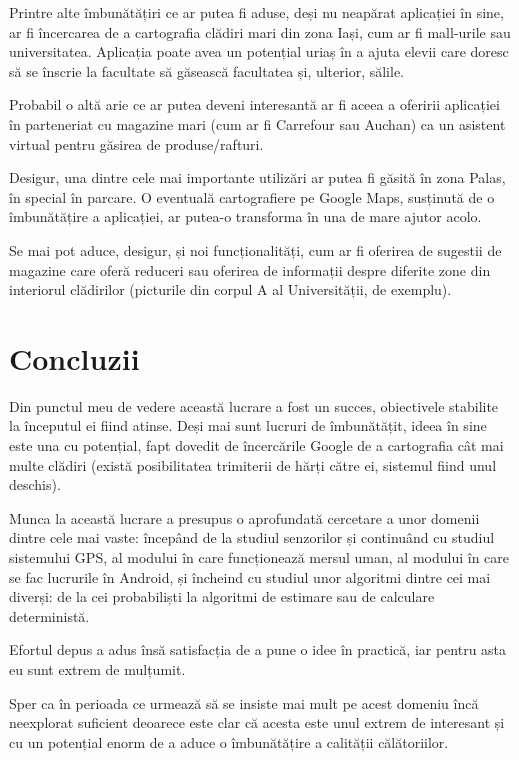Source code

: \documentclass[12pt, a4paper, oneside]{article}
\begin{document}
Printre alte îmbunătățiri ce ar putea fi aduse, deși nu neapărat aplicației în sine, ar fi încercarea de a cartografia clădiri mari din zona Iași, cum ar fi mall-urile sau universitatea. Aplicația poate avea un potențial uriaș în a ajuta elevii care doresc să se înscrie la facultate să găsească facultatea și, ulterior, sălile.

Probabil o altă arie ce ar putea deveni interesantă ar fi aceea a oferirii aplicației în parteneriat cu magazine mari (cum ar fi Carrefour sau Auchan) ca un asistent virtual pentru găsirea de produse/rafturi.

Desigur, una dintre cele mai importante utilizări ar putea fi găsită în zona Palas, în special în parcare. O eventuală cartografiere pe Google Maps, susținută de o îmbunătățire a aplicației, ar putea-o transforma în una de mare ajutor acolo.

Se mai pot aduce, desigur, și noi funcționalități, cum ar fi oferirea de sugestii de magazine care oferă reduceri sau oferirea de informații despre diferite zone din interiorul clădirilor (picturile din corpul A al Universității, de exemplu).

\newpage
\section{Concluzii} \label{Concluzii}
Din punctul meu de vedere această lucrare a fost un succes, obiectivele stabilite la începutul ei fiind atinse. Deși mai sunt lucruri de îmbunătățit, ideea în sine este una cu potențial, fapt dovedit de încercările Google de a cartografia cât mai multe clădiri (există posibilitatea trimiterii de hărți către ei, sistemul fiind unul deschis).

Munca la această lucrare a presupus o aprofundată cercetare a unor domenii dintre cele mai vaste: începând de la studiul senzorilor și continuând cu studiul sistemului GPS, al modului în care funcționează mersul uman, al modului în care se fac lucrurile în Android, și încheind cu studiul unor algoritmi dintre cei mai diverși: de la cei probabiliști la algoritmi de estimare sau de calculare deterministă.

Efortul depus a adus însă satisfacția de a pune o idee în practică, iar pentru asta eu sunt extrem de mulțumit.

Sper ca în perioada ce urmează să se insiste mai mult pe acest domeniu încă neexplorat suficient deoarece este clar că acesta este unul extrem de interesant și cu un potențial enorm de a aduce o îmbunătățire a calității călătoriilor.

\newpage
{}


\nocite{*}
\end{document}
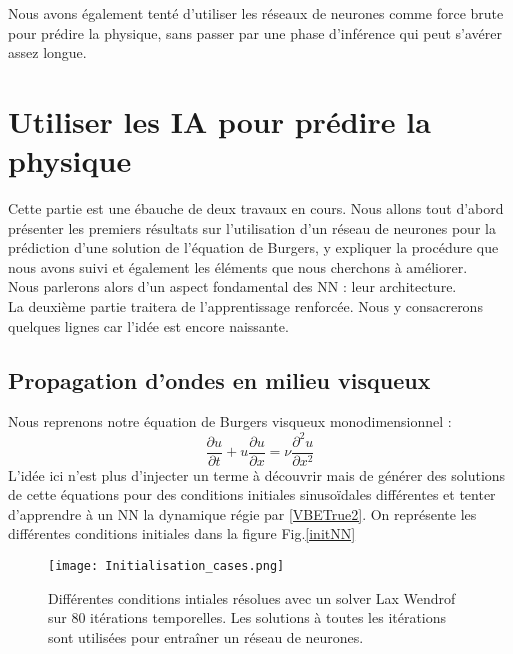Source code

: \documentclass[a4paper,12pt]{article}
\newcommand\bk{\color{black}}
\newcommand\brick{\color{brick}}
\newcommand\navy{\color{navy}}
\numberwithin{equation}{section} %
\begin{document}
\noindent Nous avons également tenté d'utiliser les réseaux de neurones comme force brute pour prédire la physique, sans passer par une phase d'inférence qui peut s'avérer assez longue.
\navy \section{Utiliser les IA pour prédire la physique} \bk
\noindent Cette partie est une ébauche de deux travaux en cours. Nous allons tout d'abord présenter les premiers résultats sur l'utilisation d'un réseau de neurones pour la prédiction d'une solution de l'équation de Burgers, y expliquer la procédure que nous avons suivi et également les éléments que nous cherchons à améliorer. \\
Nous parlerons alors d'un aspect fondamental des NN : leur architecture.\\
La deuxième partie traitera de l'apprentissage renforcée. Nous y consacrerons quelques lignes car l'idée est encore naissante.
\brick \subsection{Propagation d'ondes en milieu visqueux}\bk
\noindent Nous reprenons notre équation de Burgers visqueux monodimensionnel : 
\begin{equation}
\frac{\partial u}{\partial t} + u \frac{\partial u}{\partial x} = \nu\frac{\partial^2 u}{\partial x^2}  \label{VBETrue2} \tag{VBE}
\end{equation}
L'idée ici n'est plus d'injecter un terme à découvrir mais de générer des solutions de cette équations pour des conditions initiales sinusoïdales différentes et tenter d'apprendre à un NN la dynamique régie par \eqref{VBETrue2}. On représente les différentes conditions initiales dans la figure Fig.\eqref{initNN}

\begin{figure}[!ht]
\centering
\vspace{-5mm}
\texttt{[image: Initialisation\_cases.png]}
\caption{\small{Différentes conditions intiales résolues avec un solver Lax Wendrof sur 80 itérations temporelles. Les solutions à toutes les itérations sont utilisées pour entraîner un réseau de neurones.}}
\label{initNN}
\end{figure}
\end{document}
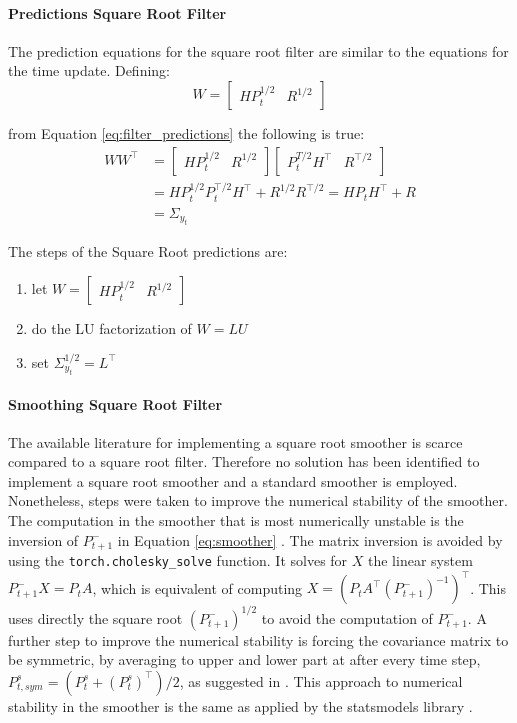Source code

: \documentclass{article}
\begin{document}
\paragraph{Predictions Square Root Filter} The prediction equations for the square root filter are similar to the equations for the time update. Defining:
\begin{equation*}
    W = \begin{bmatrix}HP_{t}^{1/2} & R^{1/2}\end{bmatrix}
\end{equation*}

from Equation \ref{eq:filter_predictions} the following is true:
\begin{align*}
  WW^\top &=
  \begin{bmatrix}HP_{t}^{1/2} & R^{1/2}\end{bmatrix}\begin{bmatrix}P_{t}^{T/2}H^\top & R^{\top/2}\end{bmatrix} \\
  &= HP_{t}^{1/2}P_{t}^{\top/2}H^\top + R^{1/2}R^{\top/2} = HP_{t}H^\top + R \\ &= \Sigma_{y_t}
\end{align*}

The steps of the Square Root predictions are:
\begin{enumerate}
    \item let  $W = \begin{bmatrix}HP_t^{1/2} & R^{1/2}\end{bmatrix}$
    \item do the LU factorization of $W=LU$
    \item set $\Sigma_{y_t}^{1/2} = L^\top$
\end{enumerate}

\paragraph{Smoothing Square Root Filter} The available literature for implementing a square root smoother is scarce compared to a square root filter. Therefore no solution has been identified to implement a square root smoother and a standard smoother is employed.
Nonetheless, steps were taken to improve the numerical stability of the smoother.
The computation in the smoother that is most numerically unstable is the inversion of $P^-_{t+1}$ in Equation \ref{eq:smoother} \cite{mohinder_s_grewal_kalman_2001}. The matrix inversion is avoided by using the \verb|torch.cholesky_solve| function. It solves for $X$ the linear system $P^-_{t+1}X=P_tA$, which is equivalent of computing $X = (P_tA^\top(P^-_{t+1})^{-1})^\top$. This uses directly the square root $(P^-_{t+1})^{1/2}$ to avoid the computation of $P^-_{t+1}$. A further step to improve the numerical stability is forcing the covariance matrix to be symmetric, by averaging to upper and lower part at after every time step, $P^s_{t, sym} = (P^s_t + (P^s_t)^\top)/2$, as suggested in \textcite{dan_simon_optimal_2006}.
This approach to numerical stability in the smoother is the same as applied by the \textsf{statsmodels} library \cite{noauthor_statsmodelstsastatespacekalman_filterkalmanfilter_nodate}.
\end{document}
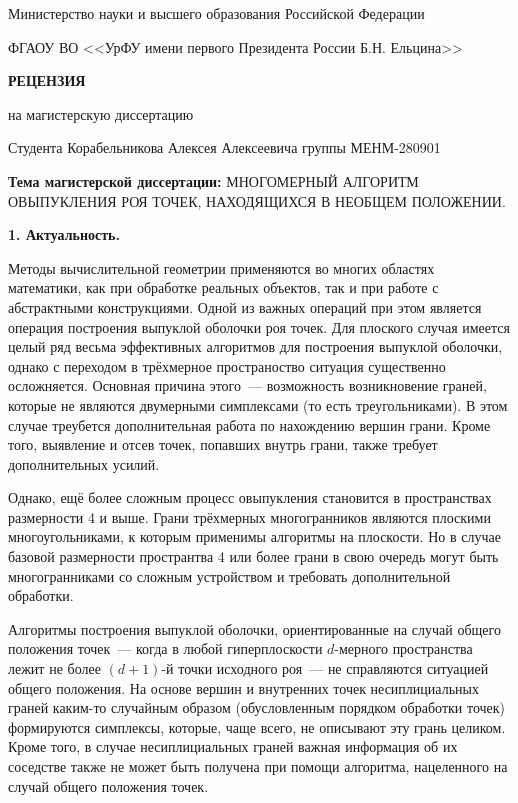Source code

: \documentclass[12pt]{article}
\begin{document}
\begin{center}

Министерство науки и высшего образования Российской Федерации

\smallskip

ФГАОУ ВО <<УрФУ имени первого Президента России Б.Н. Ельцина>>

\medskip

\large

\textbf{РЕЦЕНЗИЯ}

на магистерскую диссертацию

Студента Корабельникова Алексея Алексеевича группы МЕНМ-280901
 
\medskip

\normalsize

\raggedright

\noindent
\textbf{Тема магистерской диссертации:} МНОГОМЕРНЫЙ АЛГОРИТМ ОВЫПУКЛЕНИЯ РОЯ ТОЧЕК, НАХОДЯЩИХСЯ В НЕОБЩЕМ ПОЛОЖЕНИИ.
\end{center}

\noindent
\textbf{1. Актуальность.}

\smallskip

Методы вычислительной геометрии применяются во многих областях математики, как при обработке реальных объектов, так и при работе с абстрактными конструкциями. Одной из важных операций при этом является операция построения выпуклой оболочки роя точек. Для плоского случая имеется целый ряд весьма эффективных алгоритмов для построения выпуклой оболочки, однако с переходом в трёхмерное пространоство ситуация существенно осложняется. Основная причина этого~--- возможность возникновение граней, которые не являются двумерными симплексами (то есть треугольниками). В этом случае треубется дополнительная работа по нахождению вершин грани. Кроме того, выявление и отсев точек, попавших внутрь грани, также требует дополнительных усилий. 

Однако, ещё более сложным процесс овыпукления становится в пространствах размерности 4 и выше. Грани трёхмерных многогранников являются плоскими многоугольниками, к которым применимы алгоритмы на плоскости. Но в случае базовой размерности пространтва 4 или более грани в свою очередь могут быть многогранниками со сложным устройством и требовать дополнительной обработки. 

Алгоритмы построения выпуклой оболочки, ориентированные на случай общего положения точек~--- когда в любой гиперплоскости $d$-мерного пространства лежит не более $(d+1)$-й точки исходного роя~--- не справляются ситуацией общего положения. На основе вершин и внутренних точек несиплициальных граней каким-то случайным образом (обусловленным порядком обработки точек) формируются симплексы, которые, чаще всего, не описывают эту грань целиком. Кроме того, в случае несиплициальных граней важная информация об их соседстве также не может быть получена при помощи алгоритма, нацеленного на случай общего положения точек.
\end{document}
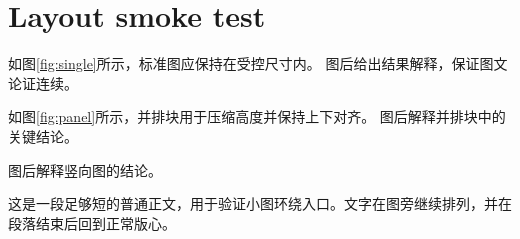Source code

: \documentclass{ctexart}
\begin{document}
\section{Layout smoke test}
如图\ref{fig:single}所示，标准图应保持在受控尺寸内。
图后给出结果解释，保证图文论证连续。

如图\ref{fig:panel}所示，并排块用于压缩高度并保持上下对齐。
图后解释并排块中的关键结论。

图后解释竖向图的结论。

这是一段足够短的普通正文，用于验证小图环绕入口。文字在图旁继续排列，并在段落结束后回到正常版心。
\end{document}
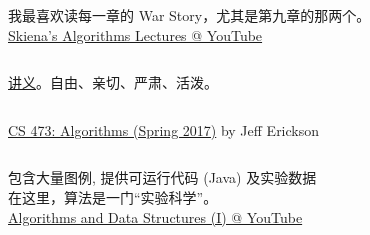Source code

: \begin{frame}{}
  \begin{columns}
  \end{columns}

  \vspace{0.50cm}
  \begin{center}
    我最喜欢读每一章的 War Story，尤其是第九章的那两个。\\[10pt]

    \href{https://www.youtube.com/playlist?list=PLOtl7M3yp-DX32N0fVIyvn7ipWKNGmwpp}{Skiena's Algorithms Lectures @ YouTube}
  \end{center}
\end{frame}

\begin{frame}{}
  \begin{columns}
      \vspace{-0.30cm}
      {\centerline{\href{http://jeffe.cs.illinois.edu/teaching/algorithms/all-algorithms.pdf}{讲义}。自由、亲切、严肃、活泼。}}
  \end{columns}

  \vspace{0.30cm}
  \begin{center}
    \href{https://recordings.engineering.illinois.edu:8443/ess/portal/section/d6d800b7-eb5c-4420-8175-10becaf2d25d}{CS 473: Algorithms (Spring 2017)} by Jeff Erickson
  \end{center}
\end{frame}

\begin{frame}{}
  \begin{columns}
  \end{columns}

  \vspace{0.50cm}
  \begin{center}
    包含大量图例, 提供可运行代码 (Java) 及实验数据 \\[8pt]
    在这里，算法是一门``实验科学''。\\[10pt]

    \href{https://www.youtube.com/playlist?list=PLxc4gS-_A5VDXUIOPkJkwQKYiT2T1t0I8}{Algorithms and Data Structures (I) @ YouTube}
  \end{center}
\end{frame}

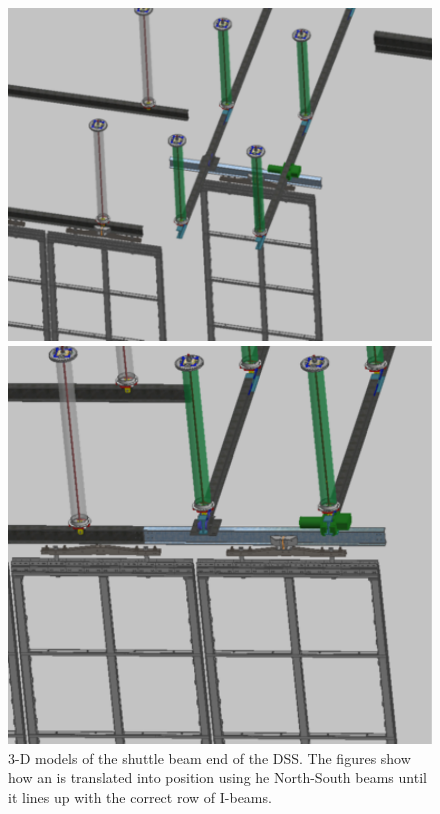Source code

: \begin{figure}[htbp]
\begin{center}
\begin{minipage}[c]{0.49\textwidth}
\includegraphics[width=\textwidth]{far-detector-single-phase/figures/Shuttle-1.pdf}
\end{minipage}
\begin{minipage}[c]{0.42\textwidth}
\includegraphics[width=\textwidth]{far-detector-single-phase/figures/shuttle-2.pdf}
\end{minipage}
\caption{3-D models of the shuttle beam end of the DSS. The figures show how an 
is translated into position using he North-South beams until it lines up with the correct
row of I-beams.}
\label{shuttle}
\end{center}
\end{figure}

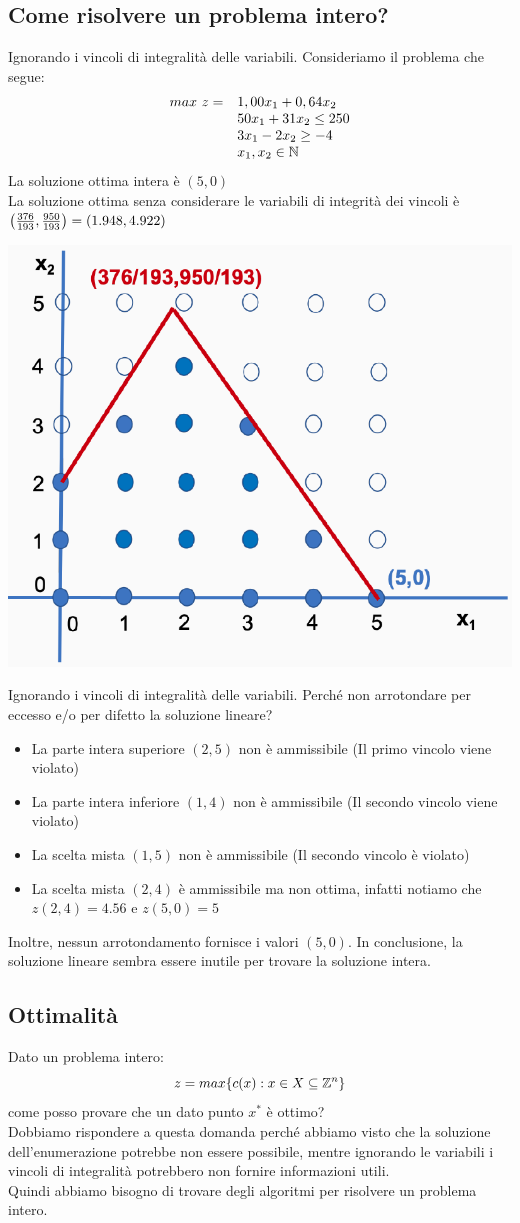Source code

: \documentclass[12pt,a4paper]{article}
\begin{document}
\subsection{Come risolvere un problema intero?}
Ignorando i vincoli di integralità delle variabili. Consideriamo il problema che segue:
$$\begin{array}{rl}
max \ z = & 1,00 x_1 + 0,64 x_2\\
& 50 x_1 + 31 x_2 \leq 250\\
& 3 x_1 - 2x_2 \geq -4\\
& x_1,x_2  \in \mathbb{N}
\end{array}$$
La soluzione ottima intera è $(5,0)$\\
La soluzione ottima senza considerare le variabili di integrità dei vincoli è $\left({376\over193},{950\over193}\right)=(1.948,4.922)$
\begin{center}
\includegraphics[width=0.4\columnwidth]{img/ip1.png}
\end{center}
Ignorando i vincoli di integralità delle variabili. Perché non arrotondare per eccesso e/o per difetto la soluzione lineare?
\begin{itemize}
\item La parte intera superiore $(2,5)$ non è ammissibile (Il primo vincolo viene violato)
\item La parte intera inferiore $(1,4)$ non è ammissibile (Il secondo vincolo viene violato)
\item La scelta mista $(1,5)$ non è ammissibile (Il secondo vincolo è violato)
\item La scelta mista $(2,4)$ è ammissibile ma non ottima, infatti notiamo che $z(2,4)=4.56$ e $z(5,0)=5$
\end{itemize}
Inoltre, nessun arrotondamento fornisce i valori $(5,0)$.
In conclusione, la soluzione lineare sembra essere inutile per trovare la soluzione intera.

\subsection{Ottimalità}
Dato un problema intero: $$z=max\{c(x):x\in X \subseteq \mathbb{Z}^n\}$$ come posso provare che un dato punto $x^*$ è ottimo?\\
Dobbiamo rispondere a questa domanda perché abbiamo visto che la soluzione dell'enumerazione potrebbe non essere possibile, mentre ignorando le variabili i vincoli di integralità potrebbero non fornire informazioni utili.\\
Quindi abbiamo bisogno di trovare degli algoritmi per risolvere un problema intero.
\end{document}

· · · · · · ·

[To do] Which of the lines above include the word "idée"? Copy each of them.

[Result]
La deuxième partie traitera de l'apprentissage renforcée. Nous y consacrerons quelques lignes car l'idée est encore naissante.
L'idée ici n'est plus d'injecter un terme à découvrir mais de générer des solutions de cette équations pour des conditions initiales sinusoïdales différentes et tenter d'apprendre à un NN la dynamique régie par \eqref{VBETrue2}. On représente les différentes conditions initiales dans la figure Fig.\eqref{initNN}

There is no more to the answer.